Your assignment: In the entries below, find the line containing "아이템 슬롯을 관리하는 ItemSlot". Copy it and all lines after it, exactly, through the end.

Record set section start

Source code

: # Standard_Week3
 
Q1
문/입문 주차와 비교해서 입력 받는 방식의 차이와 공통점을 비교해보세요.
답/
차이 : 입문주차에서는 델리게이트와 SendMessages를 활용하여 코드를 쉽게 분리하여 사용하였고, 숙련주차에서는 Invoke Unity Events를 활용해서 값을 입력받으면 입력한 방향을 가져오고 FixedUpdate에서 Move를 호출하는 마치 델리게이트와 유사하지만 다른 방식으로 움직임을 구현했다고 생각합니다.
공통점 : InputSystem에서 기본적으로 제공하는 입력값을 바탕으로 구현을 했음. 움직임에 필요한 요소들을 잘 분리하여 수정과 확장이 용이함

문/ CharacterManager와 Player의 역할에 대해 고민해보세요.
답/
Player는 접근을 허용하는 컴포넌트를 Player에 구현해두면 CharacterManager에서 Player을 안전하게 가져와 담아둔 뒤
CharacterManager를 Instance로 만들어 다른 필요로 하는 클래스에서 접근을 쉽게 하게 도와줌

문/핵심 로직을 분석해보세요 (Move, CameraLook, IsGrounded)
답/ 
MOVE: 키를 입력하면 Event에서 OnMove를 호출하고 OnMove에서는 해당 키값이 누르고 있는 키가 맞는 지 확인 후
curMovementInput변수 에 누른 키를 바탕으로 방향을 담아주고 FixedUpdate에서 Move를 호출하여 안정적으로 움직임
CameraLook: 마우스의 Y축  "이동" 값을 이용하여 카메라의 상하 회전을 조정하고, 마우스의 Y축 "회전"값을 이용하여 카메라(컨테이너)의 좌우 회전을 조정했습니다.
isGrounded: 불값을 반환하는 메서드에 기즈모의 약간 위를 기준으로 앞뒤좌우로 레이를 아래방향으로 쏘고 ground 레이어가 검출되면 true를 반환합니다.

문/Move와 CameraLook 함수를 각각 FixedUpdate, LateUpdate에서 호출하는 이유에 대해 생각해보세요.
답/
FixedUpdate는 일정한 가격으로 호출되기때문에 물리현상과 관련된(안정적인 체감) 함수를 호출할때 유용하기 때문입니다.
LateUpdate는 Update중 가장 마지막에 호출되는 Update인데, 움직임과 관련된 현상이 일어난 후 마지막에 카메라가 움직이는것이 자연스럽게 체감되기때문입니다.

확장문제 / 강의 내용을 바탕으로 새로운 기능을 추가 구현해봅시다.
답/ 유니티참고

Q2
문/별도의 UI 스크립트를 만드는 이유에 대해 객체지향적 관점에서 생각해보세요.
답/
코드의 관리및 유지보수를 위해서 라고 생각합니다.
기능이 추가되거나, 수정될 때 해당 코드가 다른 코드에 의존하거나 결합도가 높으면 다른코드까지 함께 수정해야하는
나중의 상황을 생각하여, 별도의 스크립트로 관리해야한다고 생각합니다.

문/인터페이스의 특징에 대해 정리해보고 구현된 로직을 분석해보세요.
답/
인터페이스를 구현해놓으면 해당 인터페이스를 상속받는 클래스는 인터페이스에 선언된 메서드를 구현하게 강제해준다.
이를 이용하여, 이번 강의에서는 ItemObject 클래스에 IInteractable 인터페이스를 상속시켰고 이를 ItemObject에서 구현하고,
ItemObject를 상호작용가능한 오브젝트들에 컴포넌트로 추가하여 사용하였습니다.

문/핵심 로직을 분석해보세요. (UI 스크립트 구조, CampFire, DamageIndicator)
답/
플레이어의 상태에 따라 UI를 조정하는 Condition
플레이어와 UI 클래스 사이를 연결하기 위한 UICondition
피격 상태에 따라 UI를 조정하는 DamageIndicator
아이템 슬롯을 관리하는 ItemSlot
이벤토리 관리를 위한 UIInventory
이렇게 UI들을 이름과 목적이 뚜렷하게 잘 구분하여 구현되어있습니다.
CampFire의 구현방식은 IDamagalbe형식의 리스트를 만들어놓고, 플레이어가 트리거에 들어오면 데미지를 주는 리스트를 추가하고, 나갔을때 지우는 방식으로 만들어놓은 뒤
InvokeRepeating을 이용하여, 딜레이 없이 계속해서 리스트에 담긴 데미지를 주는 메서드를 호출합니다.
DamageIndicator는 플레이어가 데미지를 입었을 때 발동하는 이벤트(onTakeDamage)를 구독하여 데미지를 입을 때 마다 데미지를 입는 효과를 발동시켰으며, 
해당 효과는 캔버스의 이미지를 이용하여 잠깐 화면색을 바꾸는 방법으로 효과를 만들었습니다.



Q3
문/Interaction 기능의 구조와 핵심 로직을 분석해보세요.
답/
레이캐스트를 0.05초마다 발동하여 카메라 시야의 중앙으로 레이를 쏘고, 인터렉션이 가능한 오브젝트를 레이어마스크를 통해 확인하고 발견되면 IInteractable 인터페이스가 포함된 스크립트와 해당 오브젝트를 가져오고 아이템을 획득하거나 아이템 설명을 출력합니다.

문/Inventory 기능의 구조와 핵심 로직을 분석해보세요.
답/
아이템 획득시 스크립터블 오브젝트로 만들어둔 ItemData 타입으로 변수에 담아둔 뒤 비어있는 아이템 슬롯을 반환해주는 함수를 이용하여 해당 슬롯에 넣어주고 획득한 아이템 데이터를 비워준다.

Record set section end

Your solution:
아이템 슬롯을 관리하는 ItemSlot
이벤토리 관리를 위한 UIInventory
이렇게 UI들을 이름과 목적이 뚜렷하게 잘 구분하여 구현되어있습니다.
CampFire의 구현방식은 IDamagalbe형식의 리스트를 만들어놓고, 플레이어가 트리거에 들어오면 데미지를 주는 리스트를 추가하고, 나갔을때 지우는 방식으로 만들어놓은 뒤
InvokeRepeating을 이용하여, 딜레이 없이 계속해서 리스트에 담긴 데미지를 주는 메서드를 호출합니다.
DamageIndicator는 플레이어가 데미지를 입었을 때 발동하는 이벤트(onTakeDamage)를 구독하여 데미지를 입을 때 마다 데미지를 입는 효과를 발동시켰으며, 
해당 효과는 캔버스의 이미지를 이용하여 잠깐 화면색을 바꾸는 방법으로 효과를 만들었습니다.



Q3
문/Interaction 기능의 구조와 핵심 로직을 분석해보세요.
답/
레이캐스트를 0.05초마다 발동하여 카메라 시야의 중앙으로 레이를 쏘고, 인터렉션이 가능한 오브젝트를 레이어마스크를 통해 확인하고 발견되면 IInteractable 인터페이스가 포함된 스크립트와 해당 오브젝트를 가져오고 아이템을 획득하거나 아이템 설명을 출력합니다.

문/Inventory 기능의 구조와 핵심 로직을 분석해보세요.
답/
아이템 획득시 스크립터블 오브젝트로 만들어둔 ItemData 타입으로 변수에 담아둔 뒤 비어있는 아이템 슬롯을 반환해주는 함수를 이용하여 해당 슬롯에 넣어주고 획득한 아이템 데이터를 비워준다.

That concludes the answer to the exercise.